This was reportedly said by one of the people at the centre of this story, social justice activist Fatima Shabodien, who was apparently at the beach with Western Cape ANC secretary Faiez Jacobs during the removal of people from the beach.
But since when do we have something called “a white beach” in South Africa 24 years after the end of apartheid? The last time I checked, our beaches were free to the public – eh, in fact so free that criminals make them their playground.
For anyone to call one of our beaches “a white beach” is misleading at least.
At worst it is designed to milk the racially charged atmosphere that has descended on our beloved country since the discredited racial narrative peddled by Bell Pottinger on behalf of state capture.
“This isn’t about safety in our case – it is about apartheid laws restricting black people to the Cape Flats,” said Shabodien.
I may not be aware, but do we still have laws restricting “blacks” from entering any of the beaches of our beloved land? If not, did Shabodien peddle a lie, or was she genuinely ignorant of what laws we still perpetuate from the apartheid era – eh, perhaps like me?
What would be tragic is for a whole protest to be organised, and an innocent sheep to lose its life, simply because the people at the centre of the furore failed to get to the bottom of the matter and settle it right away.
But I suspect had that happened, there would be no political traction to speak of, no mention of names, no media attention, just a simple solution to a developing situation.
Indeed it took very little time before “serial protester” Chumani Maxwele, among others, turned up with the doomed sheep and impepho in hand, licking his lips and basking in the sweet nectar of attention.
Thankfully there was no poo in hand this time. Never to be outdone, the discredited Black First Land First (BLF) could not miss this rich opportunity to embrace some confusion. How anyone who regards themselves as “conscious” could be seen anywhere near this fringe group is beyond me. The deputy police minister, ANC’s Bongani Mkongi, was there, as was the EFF. But so was Cape Town mayor Dan Plato of the DA, all watching the bylaws of the city being crushed, and still hoping to save face somehow.
None of this detracts from the question of whether private security personnel are allowed to discharge duties legally reserved for the police. That situation should never be allowed, as it muddles the lines between private and public security.

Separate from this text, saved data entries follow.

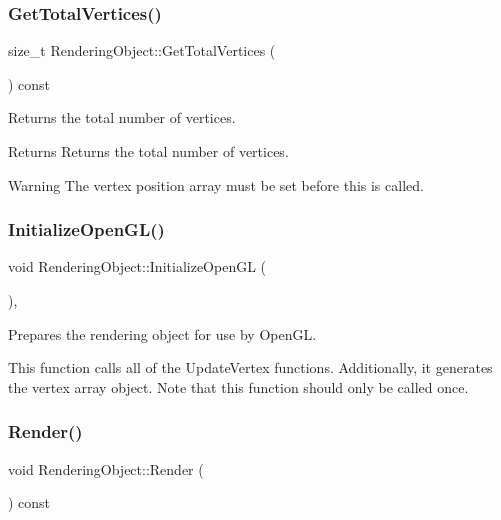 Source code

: \subsubsection{\texorpdfstring{Get\+Total\+Vertices()}{GetTotalVertices()}}
{\footnotesize\ttfamily size\+\_\+t Rendering\+Object\+::\+Get\+Total\+Vertices (\begin{DoxyParamCaption}{ }\end{DoxyParamCaption}) const\hspace{0.3cm}{\ttfamily [inline]}}



Returns the total number of vertices. 

\begin{DoxyReturn}{Returns}
Returns the total number of vertices. 
\end{DoxyReturn}
\begin{DoxyWarning}{Warning}
The vertex position array must be set before this is called. 
\end{DoxyWarning}
\hypertarget{class_rendering_object_a77c78d1b42ea2ebfdbf994b6b91ce805}{}\label{class_rendering_object_a77c78d1b42ea2ebfdbf994b6b91ce805} 
\subsubsection{\texorpdfstring{Initialize\+Open\+G\+L()}{InitializeOpenGL()}}
{\footnotesize\ttfamily void Rendering\+Object\+::\+Initialize\+Open\+GL (\begin{DoxyParamCaption}{ }\end{DoxyParamCaption})\hspace{0.3cm}{\ttfamily [protected]}, {\ttfamily [virtual]}}



Prepares the rendering object for use by Open\+GL. 

This function calls all of the Update\+Vertex functions. Additionally, it generates the vertex array object. Note that this function should only be called once. \hypertarget{class_rendering_object_aee6affd69495adc61bae0e71433d353a}{}\label{class_rendering_object_aee6affd69495adc61bae0e71433d353a} 
\subsubsection{\texorpdfstring{Render()}{Render()}}
{\footnotesize\ttfamily void Rendering\+Object\+::\+Render (\begin{DoxyParamCaption}{ }\end{DoxyParamCaption}) const\hspace{0.3cm}{\ttfamily [virtual]}}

It also diminishes the already damaged respect for the rule of law in South Africa. At the same time, where racism shows its ugly head, it must be dealt with promptly. The laws of the land are adequate to do this over and above confident, direct and honest dialogue.
It is this confident, direct and honest dialogue that suffers when such ostentatious protests are allowed to undermine the rule of law. Anyone can organise a protest. The BLF has demonstrated how easy it is to pay a few “protesters” to make a noise. This builds nothing and sells the valuable asset of confident, direct and honest dialogue for a few miserable moments of attention.

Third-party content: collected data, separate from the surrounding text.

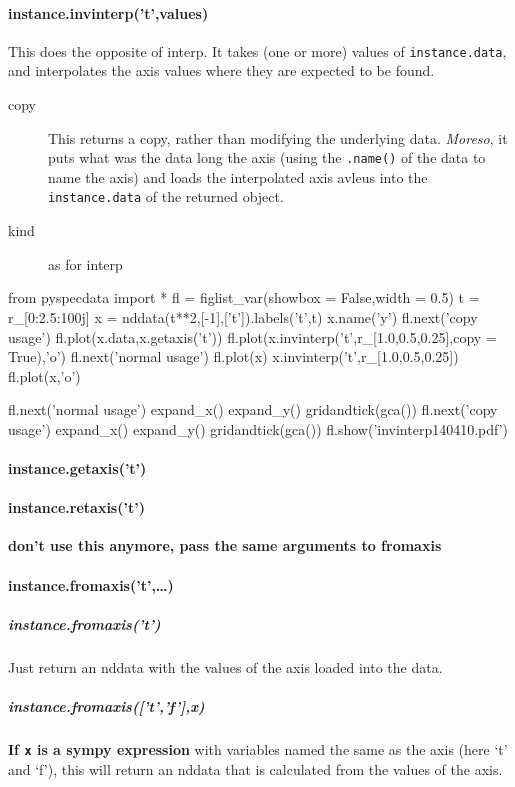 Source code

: \paragraph{instance.invinterp('t',values)}
This does the opposite of interp.
It takes (one or more) values of
    \texttt{instance.data}, and
    interpolates the axis values where
    they are expected to be found.
\begin{mykwargs}
    \begin{description}
        \item[copy] This returns a copy, rather than modifying the underlying data.
            \textit{Moreso}, it puts what was the data long the axis (using the \texttt{.name()} of the data to name the axis) and loads the interpolated axis avleus into the \texttt{instance.data} of the returned object.
        \item[kind] as for interp
    \end{description}
\end{mykwargs}

\begin{python}
from pyspecdata import *
fl = figlist_var(showbox = False,width = 0.5)
t = r_[0:2.5:100j]
x = nddata(t**2,[-1],['t']).labels('t',t)
x.name('y')
fl.next('copy usage')
fl.plot(x.data,x.getaxis('t'))
fl.plot(x.invinterp('t',r_[1.0,0.5,0.25],copy = True),'o')
fl.next('normal usage')
fl.plot(x)
x.invinterp('t',r_[1.0,0.5,0.25])
fl.plot(x,'o')

fl.next('normal usage')
expand_x()
expand_y()
gridandtick(gca())
fl.next('copy usage')
expand_x()
expand_y()
gridandtick(gca())
fl.show('invinterp140410.pdf')
\end{python}

\paragraph{instance.getaxis('t')}
\paragraph{instance.retaxis('t')}
\textbf{don't use this anymore, pass the same arguments to fromaxis}
\paragraph{instance.fromaxis('t',\ldots)}
\subparagraph{instance.fromaxis('t')}
Just return an nddata with the values of the axis loaded into the data.
\subparagraph{instance.fromaxis(['t','f'],x)}
\textbf{If \texttt{x} is a sympy expression} with variables named the same as the axis (here `t' and `f'), this will return an nddata that is calculated from the values of the axis.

However, the most tragic thing about the Clifton beach saga is possibly the failure of state security, without which there would be little private security.
The amount of money spent on private security because of the failure of police to discharge their duties is unforgivable.
It is at the centre of unequal access to security, because those with means can pay for it, while those who can’t, have to wait for the “broken vans” of the police service.
That’s unforgivable.
Bantu Mniki’s column, Frankly Speaking, will resume in its regular slot on January 9...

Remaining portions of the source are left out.